→ Data provided:
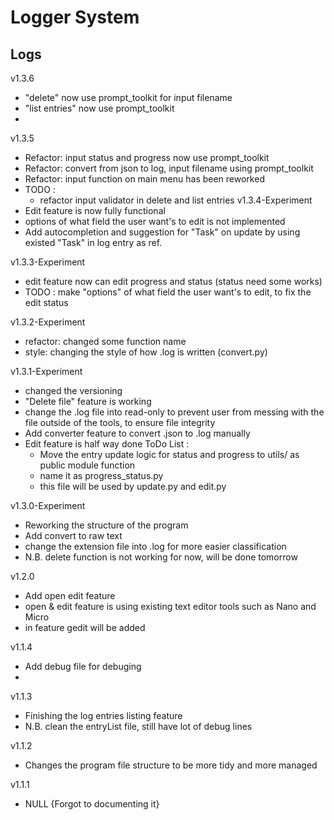 # Logger System

## Logs
v1.3.6
- "delete" now use prompt_toolkit for input filename
- "list entries" now use prompt_toolkit
- 
v1.3.5
- Refactor: input status and progress now use prompt_toolkit
- Refactor: convert from json to log, input filename using prompt_toolkit
- Refactor: input function on main menu has been reworked
- TODO :
	- refactor input validator in delete and list entries
v1.3.4-Experiment
- Edit feature is now fully functional
- options of what field the user want's to edit is not implemented
- Add autocompletion and suggestion for "Task" on update by using existed "Task" in log entry as ref.

v1.3.3-Experiment
- edit feature now can edit progress and status (status need some works)
- TODO : make "options" of what field the user want's to edit, to fix the edit status

v1.3.2-Experiment
- refactor: changed some function name 
- style: changing the style of how .log is written (convert.py)

v1.3.1-Experiment
- changed the versioning
- "Delete file" feature is working
- change the .log file into read-only to prevent user from messing with the file
  outside of the tools, to ensure file integrity
- Add converter feature to convert .json to .log manually
- Edit feature is half way done
ToDo List : 
	- Move the entry update logic for status and progress to utils/ as public module function
	- name it as progress_status.py
	- this file will be used by update.py and edit.py
	
v1.3.0-Experiment
- Reworking the structure of the program
- Add convert to raw text
- change the extension file into .log for more easier classification
- N.B. delete function is not working for now, will be done tomorrow

v1.2.0
- Add open edit feature
- open & edit feature is using existing text editor tools such as Nano and Micro
- in feature gedit will be added

v1.1.4
- Add debug file for debuging
- 
 
v1.1.3
- Finishing the log entries listing feature
- N.B. clean the entryList file, still have lot of debug lines

v1.1.2
- Changes the program file structure to be more tidy and more managed

v1.1.1
- NULL {Forgot to documenting it}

→ Assignment: Only the lines from the beginning of the records through the line bearing "- Add convert to raw text" belong in the answer, copied word for word with pictures left out.

→ Exercise response:
 # Logger System

## Logs
v1.3.6
- "delete" now use prompt_toolkit for input filename
- "list entries" now use prompt_toolkit
- 
v1.3.5
- Refactor: input status and progress now use prompt_toolkit
- Refactor: convert from json to log, input filename using prompt_toolkit
- Refactor: input function on main menu has been reworked
- TODO :
	- refactor input validator in delete and list entries
v1.3.4-Experiment
- Edit feature is now fully functional
- options of what field the user want's to edit is not implemented
- Add autocompletion and suggestion for "Task" on update by using existed "Task" in log entry as ref.

v1.3.3-Experiment
- edit feature now can edit progress and status (status need some works)
- TODO : make "options" of what field the user want's to edit, to fix the edit status

v1.3.2-Experiment
- refactor: changed some function name 
- style: changing the style of how .log is written (convert.py)

v1.3.1-Experiment
- changed the versioning
- "Delete file" feature is working
- change the .log file into read-only to prevent user from messing with the file
  outside of the tools, to ensure file integrity
- Add converter feature to convert .json to .log manually
- Edit feature is half way done
ToDo List : 
	- Move the entry update logic for status and progress to utils/ as public module function
	- name it as progress_status.py
	- this file will be used by update.py and edit.py
	
v1.3.0-Experiment
- Reworking the structure of the program
- Add convert to raw text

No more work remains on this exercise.